(Saved data entries)
*** Begin section ***
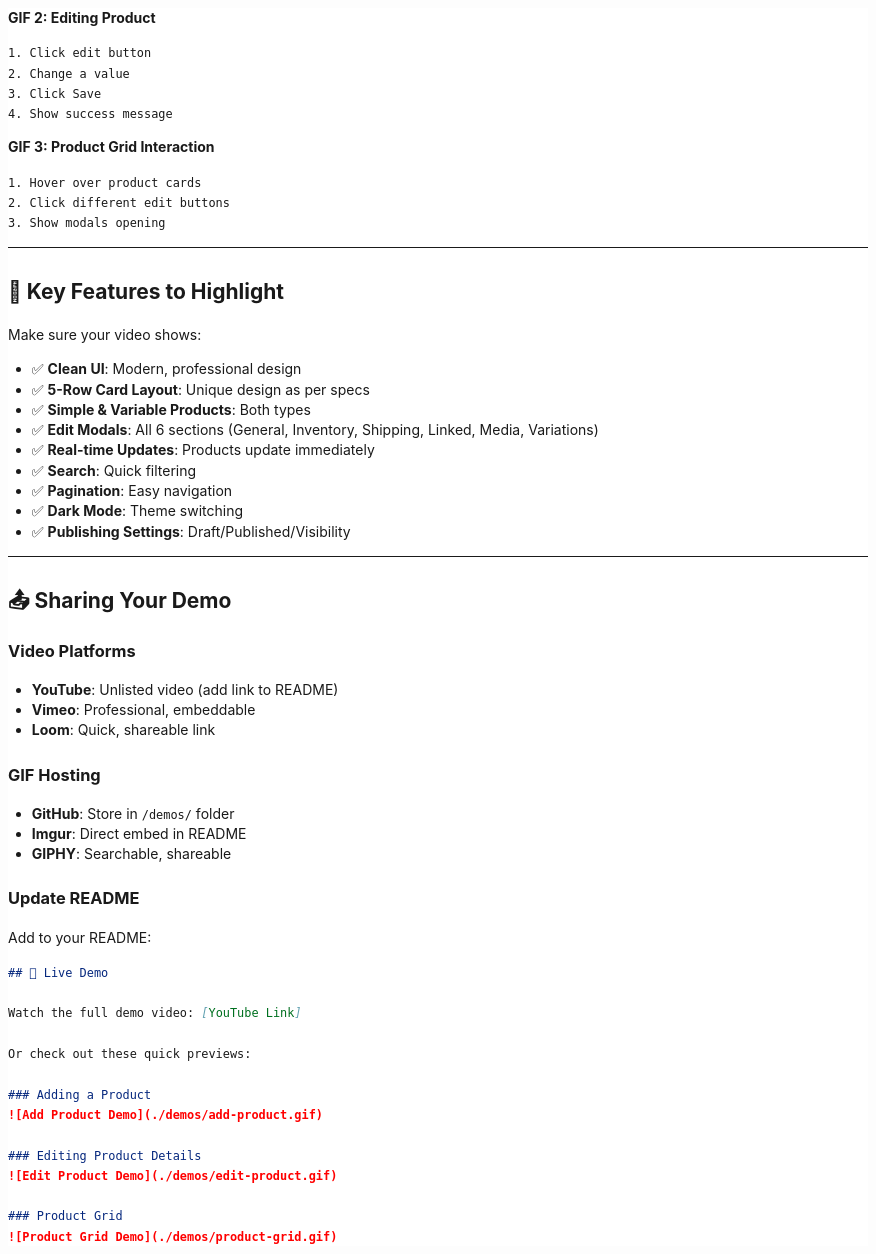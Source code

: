 **GIF 2: Editing Product**
```
1. Click edit button
2. Change a value
3. Click Save
4. Show success message
```

**GIF 3: Product Grid Interaction**
```
1. Hover over product cards
2. Click different edit buttons
3. Show modals opening
```

---

## 🎯 Key Features to Highlight

Make sure your video shows:

- ✅ **Clean UI**: Modern, professional design
- ✅ **5-Row Card Layout**: Unique design as per specs
- ✅ **Simple & Variable Products**: Both types
- ✅ **Edit Modals**: All 6 sections (General, Inventory, Shipping, Linked, Media, Variations)
- ✅ **Real-time Updates**: Products update immediately
- ✅ **Search**: Quick filtering
- ✅ **Pagination**: Easy navigation
- ✅ **Dark Mode**: Theme switching
- ✅ **Publishing Settings**: Draft/Published/Visibility

---

## 📤 Sharing Your Demo

### Video Platforms
- **YouTube**: Unlisted video (add link to README)
- **Vimeo**: Professional, embeddable
- **Loom**: Quick, shareable link

### GIF Hosting
- **GitHub**: Store in `/demos/` folder
- **Imgur**: Direct embed in README
- **GIPHY**: Searchable, shareable

### Update README

Add to your README:

```markdown
## 🎥 Live Demo

Watch the full demo video: [YouTube Link]

Or check out these quick previews:

### Adding a Product
![Add Product Demo](./demos/add-product.gif)

### Editing Product Details
![Edit Product Demo](./demos/edit-product.gif)

### Product Grid
![Product Grid Demo](./demos/product-grid.gif)
```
*** End section ***
Task item: Print the data again, word for word, without any pictures.

Solution to this exercise:
Source code

: **GIF 2: Editing Product**
```
1. Click edit button
2. Change a value
3. Click Save
4. Show success message
```

**GIF 3: Product Grid Interaction**
```
1. Hover over product cards
2. Click different edit buttons
3. Show modals opening
```

---

## 🎯 Key Features to Highlight

Make sure your video shows:

- ✅ **Clean UI**: Modern, professional design
- ✅ **5-Row Card Layout**: Unique design as per specs
- ✅ **Simple & Variable Products**: Both types
- ✅ **Edit Modals**: All 6 sections (General, Inventory, Shipping, Linked, Media, Variations)
- ✅ **Real-time Updates**: Products update immediately
- ✅ **Search**: Quick filtering
- ✅ **Pagination**: Easy navigation
- ✅ **Dark Mode**: Theme switching
- ✅ **Publishing Settings**: Draft/Published/Visibility

---

## 📤 Sharing Your Demo

### Video Platforms
- **YouTube**: Unlisted video (add link to README)
- **Vimeo**: Professional, embeddable
- **Loom**: Quick, shareable link

### GIF Hosting
- **GitHub**: Store in `/demos/` folder
- **Imgur**: Direct embed in README
- **GIPHY**: Searchable, shareable

### Update README

Add to your README:

```markdown
## 🎥 Live Demo

Watch the full demo video: [YouTube Link]

Or check out these quick previews:

### Adding a Product
![Add Product Demo](./demos/add-product.gif)

### Editing Product Details
![Edit Product Demo](./demos/edit-product.gif)

### Product Grid
![Product Grid Demo](./demos/product-grid.gif)
```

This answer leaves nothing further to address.